Doch der Gesetzgeber will das Kartell der Anbieter durch mehr Wettbewerb brechen. Die Kassen sollen nicht mehr auf die KV als alleinigem Vertragspartner angewiesen sein. Seit der jüngsten Gesundheitsreform dürfen sie nach Paragraph 73 c des Sozialgesetzbuches V die ambulante Versorgung in einer Region auch von anderen Anbietern einkaufen, sofern sie diese ausschreiben.

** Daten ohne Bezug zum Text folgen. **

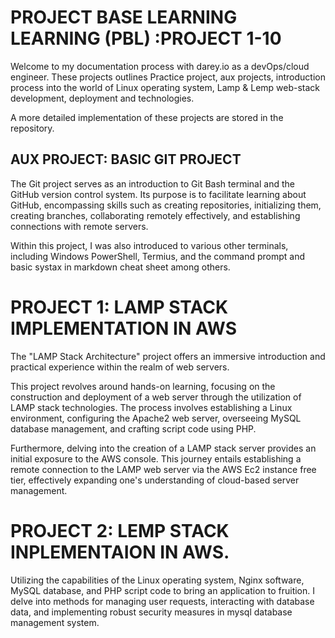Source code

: # PROJECT BASE LEARNING LEARNING (PBL) :PROJECT 1-10

 Welcome to my documentation process with darey.io as a devOps/cloud engineer. These projects outlines Practice project, aux projects, introduction process into the world of Linux operating system, Lamp & Lemp web-stack development, deployment and technologies. 
 
 A more detailed implementation of these projects are stored in the repository.


 ## AUX PROJECT: BASIC GIT PROJECT
 The Git project serves as an introduction to Git Bash terminal and the GitHub version control system. Its purpose is to facilitate learning about GitHub, encompassing skills such as creating repositories, initializing them, creating branches, collaborating remotely effectively, and establishing connections with remote servers.
 
 Within this project, I was also introduced to various other terminals, including Windows PowerShell, Termius, and the command prompt and basic systax in markdown cheat sheet among others.
    
    
# PROJECT 1: LAMP STACK IMPLEMENTATION IN AWS
The "LAMP Stack Architecture" project offers an immersive introduction and practical experience within the realm of web servers.

This project revolves around hands-on learning, focusing on the construction and deployment of a web server through the utilization of LAMP stack technologies. The process involves establishing a Linux environment, configuring the Apache2 web server, overseeing MySQL database management, and crafting script code using PHP.

Furthermore, delving into the creation of a LAMP stack server provides an initial exposure to the AWS console. This journey entails establishing a remote connection to the LAMP web server via the AWS Ec2 instance free tier, effectively expanding one's understanding of cloud-based server management.


# PROJECT 2: LEMP STACK INPLEMENTAION IN AWS.
Utilizing the capabilities of the Linux operating system, Nginx software, MySQL database, and PHP script code to bring an application to fruition. I delve into methods for managing user requests, interacting with database data, and implementing robust security measures in mysql database management system.
 
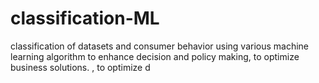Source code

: # classification-ML
classification of datasets and consumer behavior using various machine learning algorithm to enhance decision and policy making, to optimize business solutions.   , to optimize d
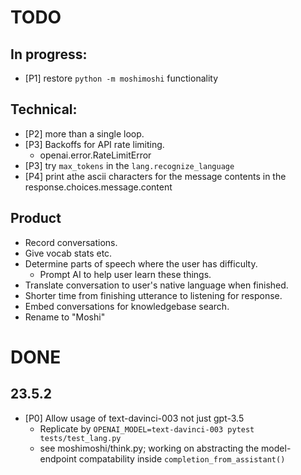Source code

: # TODO

## In progress:
- [P1] restore `python -m moshimoshi` functionality

## Technical:
- [P2] more than a single loop.
- [P3] Backoffs for API rate limiting.
    - openai.error.RateLimitError
- [P3] try `max_tokens` in the `lang.recognize_language`
- [P4] print athe ascii characters for the message contents in the response.choices.message.content

## Product
- Record conversations.
- Give vocab stats etc.
- Determine parts of speech where the user has difficulty.
  - Prompt AI to help user learn these things.
- Translate conversation to user's native language when finished.
- Shorter time from finishing utterance to listening for response.
- Embed conversations for knowledgebase search.
- Rename to "Moshi"

# DONE

## 23.5.2

- [P0] Allow usage of text-davinci-003 not just gpt-3.5
  - Replicate by `OPENAI_MODEL=text-davinci-003 pytest tests/test_lang.py`
  - see moshimoshi/think.py; working on abstracting the model-endpoint compatability inside `completion_from_assistant()`
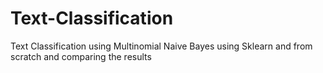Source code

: # Text-Classification
Text Classification using Multinomial Naive Bayes using Sklearn and from scratch and comparing the results
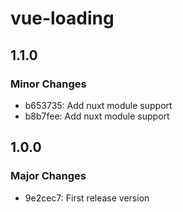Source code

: # vue-loading

## 1.1.0

### Minor Changes

- b653735: Add nuxt module support
- b8b7fee: Add nuxt module support

## 1.0.0

### Major Changes

- 9e2cec7: First release version
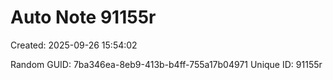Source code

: ﻿# Auto Note 91155r
Created: 2025-09-26 15:54:02

Random GUID: 7ba346ea-8eb9-413b-b4ff-755a17b04971
Unique ID: 91155r
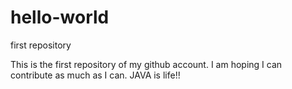 # hello-world
first repository

This is the first repository of my github account. I am hoping I can contribute as much as I can.
JAVA is life!!
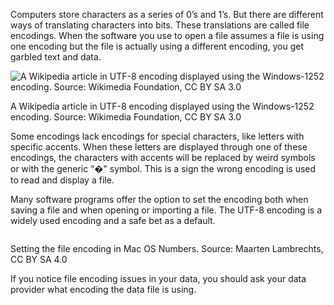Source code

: Computers store characters as a series of 0’s and 1’s. But there are different ways of translating characters into bits. These translations are called file encodings. When the software you use to open a file assumes a file is using one encoding but the file is actually using a different encoding, you get garbled text and data.

![A Wikipedia article in UTF-8 encoding displayed using the Windows-1252 encoding. Source: Wikimedia Foundation, CC BY SA 3.0](Pitfalls%20in%20data%20eb8fedacd9fb46a98a3c448baaa69495/Mojibakevector.png)

A Wikipedia article in UTF-8 encoding displayed using the Windows-1252 encoding. Source: Wikimedia Foundation, CC BY SA 3.0

Some encodings lack encodings for special characters, like letters with specific accents. When these letters are displayed through one of these encodings, the characters with accents will be replaced by weird symbols or with the generic “�" symbol.  This is a sign the wrong encoding is used to read and display a file.

Many software programs offer the option to set the encoding both when saving a file and when opening or importing a file. The UTF-8 encoding is a widely used encoding and a safe bet as a default.

<p class='center'>
<img src='Pitfalls%20in%20data%20eb8fedacd9fb46a98a3c448baaa69495/encoding-numbers.png' alt='' class='max-600' />
</p>

Setting the file encoding in Mac OS Numbers. Source: Maarten Lambrechts, CC BY SA 4.0

If you notice file encoding issues in your data, you should ask your data provider what encoding the data file is using.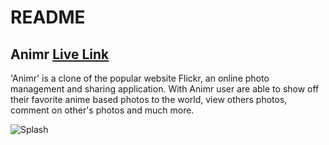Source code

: # README

## Animr [Live Link](http://fullstack-animr.herokuapp.com/#/) 

'Animr' is a clone of the popular website Flickr, an online photo management and sharing application. With Animr user are able to show off their favorite anime based photos to the world, view others photos, comment on other's photos and much more.

![Splash](https://github.com/StevenSuazo/Animr/blob/main/app/assets/images/splash.gif)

Nicht billiger sondern besser!
Im Raum Kassel will der Verband der Angestellten-Krankenkassen (VdAK) diese Chance zum ersten Mal nutzen. In der Stadt Kassel, im Landkreis und im südlich angrenzenden Schwalm-Eder-Kreis hat der Verband die gesamte ambulante ärztliche Versorgung ausgeschrieben. Thomas Ballast, Leiter der Vertragsabteilung beim VdAK, sagt, die Ausschreibung sei neu und einmalig in Deutschland. Der Verband habe in ganz Deutschland nach möglichen ambulanten Versorgungsstrukturen gesucht, die für den Versuch geeignet sein könnten. Diese habe er in Kassel vorgefunden. Dort gibt es ein Medizinisches Versorgungszentrum (MVZ) namens Medikum, das einer Gruppe von Ärzten gehört. Geschäftsführer des Medikums ist der Allgemeinarzt Arif Ordu.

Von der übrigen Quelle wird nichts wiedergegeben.